In the entries below, find the line with "Korrektoren benutzt werden." and the line with "kleinere Java-Programme zu". Return those two lines and all lines between them, exactly.

════════════════

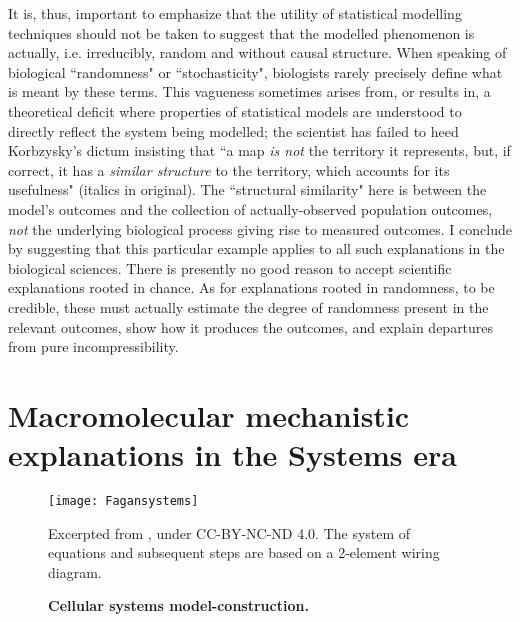 It is, thus, important to emphasize that the utility of statistical modelling techniques should not be taken to suggest that the modelled phenomenon is actually, i.e. irreducibly, random and without causal structure. When speaking of biological ``randomness" or ``stochasticity", biologists rarely precisely define what is meant by these terms. This vagueness sometimes arises from, or results in, a theoretical deficit where properties of statistical models are understood to directly reflect the system being modelled; the scientist has failed to heed Korbzysky's dictum insisting that ``a map \textit{is not} the territory it represents, but, if correct, it has a \textit{similar structure} to the territory, which accounts for its usefulness" \cite{Korzybski2005} (italics in original). The ``structural similarity" here is between the model's outcomes and the collection of actually-observed population outcomes, \textit{not} the underlying biological process giving rise to measured outcomes. I conclude by suggesting that this particular example applies to all such explanations in the biological sciences. There is presently no good reason to accept scientific explanations rooted in chance. As for explanations rooted in randomness, to be credible, these must actually estimate the degree of randomness present in the relevant outcomes, show how it produces the outcomes, and explain departures from pure incompressibility.

\section{Macromolecular mechanistic explanations in the Systems era}

\begin{wrapfigure}{l}{0.4\textwidth}
    \texttt{[image: Fagansystems]}
    \caption{\bf{Cellular systems model-construction.}} Excerpted from \cite[p.7]{Fagan2015}, under CC-BY-NC-ND 4.0. The system of equations and subsequent steps are based on a 2-element wiring diagram.
    \label{fig:faganSystems}
\end{wrapfigure}

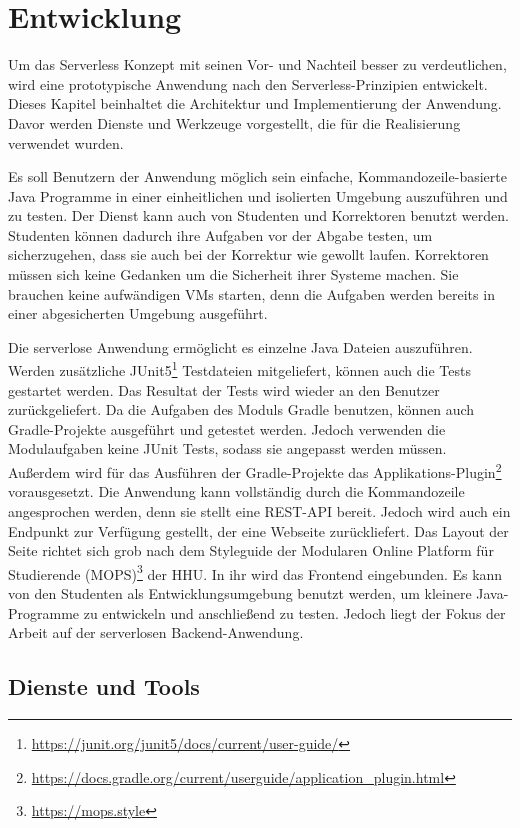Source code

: \chapter{Entwicklung}
Um das Serverless Konzept mit seinen Vor- und Nachteil
besser zu verdeutlichen, wird eine prototypische Anwendung nach den Serverless-Prinzipien
entwickelt. Dieses Kapitel beinhaltet die Architektur und Implementierung
der Anwendung. Davor werden Dienste und Werkzeuge vorgestellt,
die für die Realisierung verwendet wurden.

Es soll Benutzern der Anwendung möglich sein einfache, Kommandozeile-basierte
Java Programme in einer einheitlichen und isolierten Umgebung
auszuführen und zu testen. Der Dienst kann auch von Studenten und
Korrektoren benutzt werden.
Studenten können dadurch ihre Aufgaben vor der Abgabe testen, um sicherzugehen,
dass sie auch bei der Korrektur wie gewollt laufen.
Korrektoren müssen sich keine Gedanken um die Sicherheit ihrer Systeme
machen. Sie brauchen keine aufwändigen VMs starten, denn die Aufgaben werden
bereits in einer abgesicherten Umgebung ausgeführt.

Die serverlose Anwendung ermöglicht es einzelne Java Dateien auszuführen.
Werden zusätzliche JUnit5\footnote{\url{https://junit.org/junit5/docs/current/user-guide/}}
Testdateien mitgeliefert, können auch die Tests gestartet werden.
Das Resultat der Tests wird wieder an den Benutzer zurückgeliefert.
Da die Aufgaben des Moduls Gradle benutzen,
können auch Gradle-Projekte ausgeführt und getestet werden.
Jedoch verwenden die Modulaufgaben keine JUnit Tests, sodass sie angepasst werden müssen.
Außerdem wird für das Ausführen der Gradle-Projekte
das Applikations-Plugin\footnote{\url{https://docs.gradle.org/current/userguide/application_plugin.html}}
vorausgesetzt. Die Anwendung kann vollständig durch die Kommandozeile angesprochen werden, denn
sie stellt eine REST-API bereit.
Jedoch wird auch ein Endpunkt zur Verfügung gestellt, der eine Webseite zurückliefert.
Das Layout der Seite richtet sich grob nach dem Styleguide der
Modularen Online Platform für Studierende (MOPS)\footnote{\url{https://mops.style}}
der HHU. In ihr wird das Frontend eingebunden.
Es kann von den Studenten als Entwicklungsumgebung benutzt werden, um
kleinere Java-Programme zu entwickeln und anschließend zu testen.
Jedoch liegt der Fokus der Arbeit auf der serverlosen Backend-Anwendung.


\section{Dienste und Tools}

════════════════

> _Task solution_:
Korrektoren benutzt werden.
Studenten können dadurch ihre Aufgaben vor der Abgabe testen, um sicherzugehen,
dass sie auch bei der Korrektur wie gewollt laufen.
Korrektoren müssen sich keine Gedanken um die Sicherheit ihrer Systeme
machen. Sie brauchen keine aufwändigen VMs starten, denn die Aufgaben werden
bereits in einer abgesicherten Umgebung ausgeführt.

Die serverlose Anwendung ermöglicht es einzelne Java Dateien auszuführen.
Werden zusätzliche JUnit5\footnote{\url{https://junit.org/junit5/docs/current/user-guide/}}
Testdateien mitgeliefert, können auch die Tests gestartet werden.
Das Resultat der Tests wird wieder an den Benutzer zurückgeliefert.
Da die Aufgaben des Moduls Gradle benutzen,
können auch Gradle-Projekte ausgeführt und getestet werden.
Jedoch verwenden die Modulaufgaben keine JUnit Tests, sodass sie angepasst werden müssen.
Außerdem wird für das Ausführen der Gradle-Projekte
das Applikations-Plugin\footnote{\url{https://docs.gradle.org/current/userguide/application_plugin.html}}
vorausgesetzt. Die Anwendung kann vollständig durch die Kommandozeile angesprochen werden, denn
sie stellt eine REST-API bereit.
Jedoch wird auch ein Endpunkt zur Verfügung gestellt, der eine Webseite zurückliefert.
Das Layout der Seite richtet sich grob nach dem Styleguide der
Modularen Online Platform für Studierende (MOPS)\footnote{\url{https://mops.style}}
der HHU. In ihr wird das Frontend eingebunden.
Es kann von den Studenten als Entwicklungsumgebung benutzt werden, um
kleinere Java-Programme zu entwickeln und anschließend zu testen.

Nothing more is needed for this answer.